Workshop: Discipline(s), Dissent and Dispossession
Monday 9 September 9:00 until 17:00
tbc
Part of the series: Subjects and Practices of Resistance
Workshop 1: Discipline(s), Dissent and Dispossession
9-10 September 2013
Contemporary struggles against dispossession - from the 2011 Occupy movement to ongoing land rights conflicts in the Ecuadorian rainforest - not only remind us of existing forces of domination and exploitation, but also challenge the ready-made concepts and frameworks through which such struggles are often interpreted. Building on a previous project – “Disciplining Dissent”* - this workshop aims to open up discussion on the intersections between the politics of resistance and the politics of knowledge.

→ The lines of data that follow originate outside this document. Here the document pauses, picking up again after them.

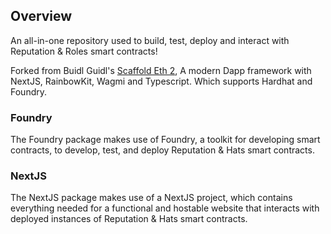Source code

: ## Overview

An all-in-one repository used to build, test, deploy and interact with Reputation & Roles smart contracts!

Forked from Buidl Guidl's [Scaffold Eth 2](https://scaffoldeth.io/), A modern Dapp framework with NextJS, RainbowKit, Wagmi and Typescript. Which supports Hardhat and Foundry.

### Foundry
The Foundry package makes use of Foundry, a toolkit for developing smart contracts, to develop, test, and deploy Reputation & Hats smart contracts. 

### NextJS
The NextJS package makes use of a NextJS project, which contains everything needed for a functional and hostable website that interacts with deployed instances of Reputation & Hats smart contracts.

How might we conceptualise dissent or resistance in ways that are sensitive to the social and epistemic relations within which anti-systemic struggles are embedded? How might we frame the complementarity and tensions between political dissent and intellectual critique? How might available concepts and frameworks occlude the complex interplay between resistance and repression, discipline and dissent, obscuring what is at stake politically in existing practices of struggle?
We welcome contributions that consider these themes from diverse theoretical perspectives and academic disciplines, including international relations, international political economy, sociology, philosophy, geography and anthropology.
Questions that might be addressed include (but are not limited to): how is dissent rendered intelligible in ways that serve to contain, nullify or depoliticize struggles; the politics of knowledge in political dissent; the place of normative political critique in the absence of universal categories or emancipatory blueprints; the ways in which dissenting communities are building their own theories of dissent or are theorising out of their own dissenting practices; the forms of subjectivisation incited, subverted or arrested through practices of dissent and/or their relation to the types of dissenting subjects assumed by intellectuals and experts; the ways in which academic disciplines interpret, appropriate and discipline both dissent and critique; the nature and purpose of academic critique at a moment of austerity and economic “crisis”.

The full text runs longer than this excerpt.